The light was fading quickly, and the sky was doing interesting things. Long grey streamers of cloud converged and swirled over downtown Bellevue. The sunset was turning out to be outstanding.
The trail… not so much. When I say it parallels the highway, I’m really not kidding. I should have known, as my massage therapist refers to this trail as “the dog run.” Indeed, you know how people put the dog run in the most barren part of the yard, up against a fence? Well… just stick a few hundred thousand commuters next to your concrete RV pad, and you’ve got the 520 Trail.

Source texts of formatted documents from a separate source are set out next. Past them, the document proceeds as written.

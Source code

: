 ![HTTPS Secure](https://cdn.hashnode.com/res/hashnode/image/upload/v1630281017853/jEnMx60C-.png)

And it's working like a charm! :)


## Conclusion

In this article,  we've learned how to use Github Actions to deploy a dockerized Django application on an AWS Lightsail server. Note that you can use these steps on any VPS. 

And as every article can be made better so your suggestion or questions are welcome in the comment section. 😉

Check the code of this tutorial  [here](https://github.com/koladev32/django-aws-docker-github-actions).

The Panasonic and I were disconcerted by the volume of the traffic noise, as well. Who knew that all those cars would be so loud? I mean, in my car with NPR blasting out of my thumping stock speakers, it’s nothing but a dull roar. At first, I was just annoyed, but eventually I realized I was screaming my thoughts to myself in my head. This is not a good sign, I’m sure, though I guess it beats actually screaming them aloud. Also, the trail is very hilly. Did I mention the ride the day before? Did I mention the skiing? Did I mention the non-competition-strength thighs?
We ended our journey, puffing and totally deaf, near the Microsoft campus, after temporarily losing the trail among the road crossings and ridiculously vague bike trail signs that told me only that I was in the vicinity of a trail. In fact, had a commuter not peddled out of the trailhead, I might not have realized that the narrow track of pavement behind the Azteca Mexican Restaurant kitty-corner across the busy road from the previous trailhead, was in any way related to my present route.

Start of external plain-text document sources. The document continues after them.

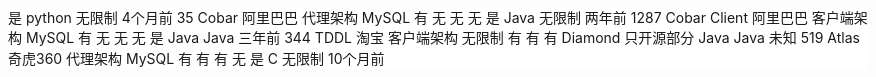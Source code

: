 <td>是</td>
<td>python</td>
<td>无限制</td>
<td>4个月前</td>
<td>35</td>
</tr>
<tr>
<td>Cobar</td>
<td>阿里巴巴</td>
<td>代理架构</td>
<td>MySQL</td>
<td>有</td>
<td>无</td>
<td>无</td>
<td>无</td>
<td>是</td>
<td>Java</td>
<td>无限制</td>
<td>两年前</td>
<td>1287</td>
</tr>
<tr>
<td>Cobar Client</td>
<td>阿里巴巴</td>
<td>客户端架构</td>
<td>MySQL</td>
<td>有</td>
<td>无</td>
<td>无</td>
<td>无</td>
<td>是</td>
<td>Java</td>
<td>Java</td>
<td>三年前</td>
<td>344</td>
</tr>
<tr>
<td>TDDL</td>
<td>淘宝</td>
<td>客户端架构</td>
<td>无限制</td>
<td>有</td>
<td>有</td>
<td>有</td>
<td>Diamond</td>
<td>只开源部分</td>
<td>Java</td>
<td>Java</td>
<td>未知</td>
<td>519</td>
</tr>
<tr>
<td>Atlas</td>
<td>奇虎360</td>
<td>代理架构</td>
<td>MySQL</td>
<td>有</td>
<td>有</td>
<td>有</td>
<td>无</td>
<td>是</td>
<td>C</td>
<td>无限制</td>
<td>10个月前</td>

On the way back, I noticed that God was blessing downtown Bellevue with a giant vortex of sunlight.
Perhaps this is because I put The Boy in Catholic school there, but frankly, anyone who lives in this area will tell you that the residents of that fair city consider this sort of thing to be their natural state of existence. Anyway, I gave up and retreated to the car. The buzzing in my ears took at least fifteen minutes to subside, curiously vanishing the second I entered downtown Bellevue.
See, I told you it was an ugly trail! A mere 6.2 miles, round-trip.